> _Activity_
For this task, retype the records below exactly.

> _Data supplied_
↓
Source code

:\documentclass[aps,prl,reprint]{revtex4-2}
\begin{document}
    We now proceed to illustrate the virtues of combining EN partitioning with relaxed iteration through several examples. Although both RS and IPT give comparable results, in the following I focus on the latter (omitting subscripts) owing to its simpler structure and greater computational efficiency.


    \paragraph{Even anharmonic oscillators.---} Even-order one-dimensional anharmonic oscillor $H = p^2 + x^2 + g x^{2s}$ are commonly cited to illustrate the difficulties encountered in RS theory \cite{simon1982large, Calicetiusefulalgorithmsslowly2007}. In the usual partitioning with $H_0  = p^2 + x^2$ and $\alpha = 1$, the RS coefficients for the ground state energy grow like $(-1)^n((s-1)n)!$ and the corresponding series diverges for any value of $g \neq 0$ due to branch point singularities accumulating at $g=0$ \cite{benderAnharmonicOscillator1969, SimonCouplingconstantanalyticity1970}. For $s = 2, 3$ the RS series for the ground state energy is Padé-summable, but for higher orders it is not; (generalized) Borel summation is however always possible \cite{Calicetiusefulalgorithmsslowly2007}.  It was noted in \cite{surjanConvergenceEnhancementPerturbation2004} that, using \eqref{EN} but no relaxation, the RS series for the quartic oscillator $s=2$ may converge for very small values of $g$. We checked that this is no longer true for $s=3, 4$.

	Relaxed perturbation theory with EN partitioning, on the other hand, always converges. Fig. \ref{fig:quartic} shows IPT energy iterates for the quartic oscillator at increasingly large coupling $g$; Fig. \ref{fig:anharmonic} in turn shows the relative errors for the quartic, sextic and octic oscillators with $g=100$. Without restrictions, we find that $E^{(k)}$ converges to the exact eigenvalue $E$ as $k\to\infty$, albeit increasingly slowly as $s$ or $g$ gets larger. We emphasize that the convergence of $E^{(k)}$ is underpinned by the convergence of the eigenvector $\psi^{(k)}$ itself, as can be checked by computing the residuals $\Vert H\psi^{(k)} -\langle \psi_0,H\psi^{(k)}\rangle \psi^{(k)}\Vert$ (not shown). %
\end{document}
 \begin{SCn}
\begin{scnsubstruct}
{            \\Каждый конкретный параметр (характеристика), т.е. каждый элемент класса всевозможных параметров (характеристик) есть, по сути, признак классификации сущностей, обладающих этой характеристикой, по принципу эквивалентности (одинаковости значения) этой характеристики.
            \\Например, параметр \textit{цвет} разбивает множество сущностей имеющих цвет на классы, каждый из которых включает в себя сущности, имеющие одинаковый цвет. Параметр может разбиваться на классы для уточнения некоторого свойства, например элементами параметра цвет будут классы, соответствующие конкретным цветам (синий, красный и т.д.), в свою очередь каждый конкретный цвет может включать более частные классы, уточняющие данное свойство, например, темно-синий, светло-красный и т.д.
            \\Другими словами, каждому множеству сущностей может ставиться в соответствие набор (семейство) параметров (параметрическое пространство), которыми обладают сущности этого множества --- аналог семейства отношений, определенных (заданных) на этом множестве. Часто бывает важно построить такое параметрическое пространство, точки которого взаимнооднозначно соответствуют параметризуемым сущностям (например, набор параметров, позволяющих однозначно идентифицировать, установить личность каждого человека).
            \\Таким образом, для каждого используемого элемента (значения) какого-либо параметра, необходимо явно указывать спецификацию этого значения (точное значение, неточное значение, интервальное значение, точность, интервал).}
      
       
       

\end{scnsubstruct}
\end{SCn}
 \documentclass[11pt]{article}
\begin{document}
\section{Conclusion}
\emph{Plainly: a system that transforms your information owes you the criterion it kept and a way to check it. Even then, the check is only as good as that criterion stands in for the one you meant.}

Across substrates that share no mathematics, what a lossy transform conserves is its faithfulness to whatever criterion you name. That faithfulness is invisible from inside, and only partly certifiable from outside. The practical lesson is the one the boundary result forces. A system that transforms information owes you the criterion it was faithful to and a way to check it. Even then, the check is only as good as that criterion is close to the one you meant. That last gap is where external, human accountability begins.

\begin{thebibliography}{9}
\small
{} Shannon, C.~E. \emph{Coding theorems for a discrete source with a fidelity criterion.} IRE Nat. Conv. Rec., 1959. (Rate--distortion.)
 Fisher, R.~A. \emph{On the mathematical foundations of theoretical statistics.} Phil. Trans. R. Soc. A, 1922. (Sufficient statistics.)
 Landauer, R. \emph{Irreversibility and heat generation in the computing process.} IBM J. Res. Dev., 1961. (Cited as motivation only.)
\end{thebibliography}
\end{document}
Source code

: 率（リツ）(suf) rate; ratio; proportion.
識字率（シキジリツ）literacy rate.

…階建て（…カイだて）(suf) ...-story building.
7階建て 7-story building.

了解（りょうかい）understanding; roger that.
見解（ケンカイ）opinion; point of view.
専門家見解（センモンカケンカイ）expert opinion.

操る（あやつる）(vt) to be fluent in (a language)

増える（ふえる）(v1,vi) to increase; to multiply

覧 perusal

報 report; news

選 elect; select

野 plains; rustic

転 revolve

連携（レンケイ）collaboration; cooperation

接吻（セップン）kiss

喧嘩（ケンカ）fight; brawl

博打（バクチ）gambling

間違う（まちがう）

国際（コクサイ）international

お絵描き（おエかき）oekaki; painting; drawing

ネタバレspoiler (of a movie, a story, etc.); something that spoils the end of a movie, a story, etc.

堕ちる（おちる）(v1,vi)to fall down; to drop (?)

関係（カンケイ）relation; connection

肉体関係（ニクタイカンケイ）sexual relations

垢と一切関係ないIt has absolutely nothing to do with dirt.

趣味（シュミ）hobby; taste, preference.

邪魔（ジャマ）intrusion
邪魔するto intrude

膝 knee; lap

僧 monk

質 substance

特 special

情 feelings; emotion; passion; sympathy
↑
> _Expected answer_
Source code

:\documentclass[aps,prl,reprint]{revtex4-2}
\begin{document}
    We now proceed to illustrate the virtues of combining EN partitioning with relaxed iteration through several examples. Although both RS and IPT give comparable results, in the following I focus on the latter (omitting subscripts) owing to its simpler structure and greater computational efficiency.


    \paragraph{Even anharmonic oscillators.---} Even-order one-dimensional anharmonic oscillor $H = p^2 + x^2 + g x^{2s}$ are commonly cited to illustrate the difficulties encountered in RS theory \cite{simon1982large, Calicetiusefulalgorithmsslowly2007}. In the usual partitioning with $H_0  = p^2 + x^2$ and $\alpha = 1$, the RS coefficients for the ground state energy grow like $(-1)^n((s-1)n)!$ and the corresponding series diverges for any value of $g \neq 0$ due to branch point singularities accumulating at $g=0$ \cite{benderAnharmonicOscillator1969, SimonCouplingconstantanalyticity1970}. For $s = 2, 3$ the RS series for the ground state energy is Padé-summable, but for higher orders it is not; (generalized) Borel summation is however always possible \cite{Calicetiusefulalgorithmsslowly2007}.  It was noted in \cite{surjanConvergenceEnhancementPerturbation2004} that, using \eqref{EN} but no relaxation, the RS series for the quartic oscillator $s=2$ may converge for very small values of $g$. We checked that this is no longer true for $s=3, 4$.

	Relaxed perturbation theory with EN partitioning, on the other hand, always converges. Fig. \ref{fig:quartic} shows IPT energy iterates for the quartic oscillator at increasingly large coupling $g$; Fig. \ref{fig:anharmonic} in turn shows the relative errors for the quartic, sextic and octic oscillators with $g=100$. Without restrictions, we find that $E^{(k)}$ converges to the exact eigenvalue $E$ as $k\to\infty$, albeit increasingly slowly as $s$ or $g$ gets larger. We emphasize that the convergence of $E^{(k)}$ is underpinned by the convergence of the eigenvector $\psi^{(k)}$ itself, as can be checked by computing the residuals $\Vert H\psi^{(k)} -\langle \psi_0,H\psi^{(k)}\rangle \psi^{(k)}\Vert$ (not shown). %
\end{document}
 \begin{SCn}
\begin{scnsubstruct}
{            \\Каждый конкретный параметр (характеристика), т.е. каждый элемент класса всевозможных параметров (характеристик) есть, по сути, признак классификации сущностей, обладающих этой характеристикой, по принципу эквивалентности (одинаковости значения) этой характеристики.
            \\Например, параметр \textit{цвет} разбивает множество сущностей имеющих цвет на классы, каждый из которых включает в себя сущности, имеющие одинаковый цвет. Параметр может разбиваться на классы для уточнения некоторого свойства, например элементами параметра цвет будут классы, соответствующие конкретным цветам (синий, красный и т.д.), в свою очередь каждый конкретный цвет может включать более частные классы, уточняющие данное свойство, например, темно-синий, светло-красный и т.д.
            \\Другими словами, каждому множеству сущностей может ставиться в соответствие набор (семейство) параметров (параметрическое пространство), которыми обладают сущности этого множества --- аналог семейства отношений, определенных (заданных) на этом множестве. Часто бывает важно построить такое параметрическое пространство, точки которого взаимнооднозначно соответствуют параметризуемым сущностям (например, набор параметров, позволяющих однозначно идентифицировать, установить личность каждого человека).
            \\Таким образом, для каждого используемого элемента (значения) какого-либо параметра, необходимо явно указывать спецификацию этого значения (точное значение, неточное значение, интервальное значение, точность, интервал).}
      
       
       

\end{scnsubstruct}
\end{SCn}
 \documentclass[11pt]{article}
\begin{document}
\section{Conclusion}
\emph{Plainly: a system that transforms your information owes you the criterion it kept and a way to check it. Even then, the check is only as good as that criterion stands in for the one you meant.}

Across substrates that share no mathematics, what a lossy transform conserves is its faithfulness to whatever criterion you name. That faithfulness is invisible from inside, and only partly certifiable from outside. The practical lesson is the one the boundary result forces. A system that transforms information owes you the criterion it was faithful to and a way to check it. Even then, the check is only as good as that criterion is close to the one you meant. That last gap is where external, human accountability begins.

\begin{thebibliography}{9}
\small
{} Shannon, C.~E. \emph{Coding theorems for a discrete source with a fidelity criterion.} IRE Nat. Conv. Rec., 1959. (Rate--distortion.)
 Fisher, R.~A. \emph{On the mathematical foundations of theoretical statistics.} Phil. Trans. R. Soc. A, 1922. (Sufficient statistics.)
 Landauer, R. \emph{Irreversibility and heat generation in the computing process.} IBM J. Res. Dev., 1961. (Cited as motivation only.)
\end{thebibliography}
\end{document}
Source code

: 率（リツ）(suf) rate; ratio; proportion.
識字率（シキジリツ）literacy rate.

…階建て（…カイだて）(suf) ...-story building.
7階建て 7-story building.

了解（りょうかい）understanding; roger that.
見解（ケンカイ）opinion; point of view.
専門家見解（センモンカケンカイ）expert opinion.

操る（あやつる）(vt) to be fluent in (a language)

増える（ふえる）(v1,vi) to increase; to multiply

覧 perusal

報 report; news

選 elect; select

野 plains; rustic

転 revolve

連携（レンケイ）collaboration; cooperation

接吻（セップン）kiss

喧嘩（ケンカ）fight; brawl

博打（バクチ）gambling

間違う（まちがう）

国際（コクサイ）international

お絵描き（おエかき）oekaki; painting; drawing

ネタバレspoiler (of a movie, a story, etc.); something that spoils the end of a movie, a story, etc.

堕ちる（おちる）(v1,vi)to fall down; to drop (?)

関係（カンケイ）relation; connection

肉体関係（ニクタイカンケイ）sexual relations

垢と一切関係ないIt has absolutely nothing to do with dirt.

趣味（シュミ）hobby; taste, preference.

邪魔（ジャマ）intrusion
邪魔するto intrude

膝 knee; lap

僧 monk

質 substance

特 special

情 feelings; emotion; passion; sympathy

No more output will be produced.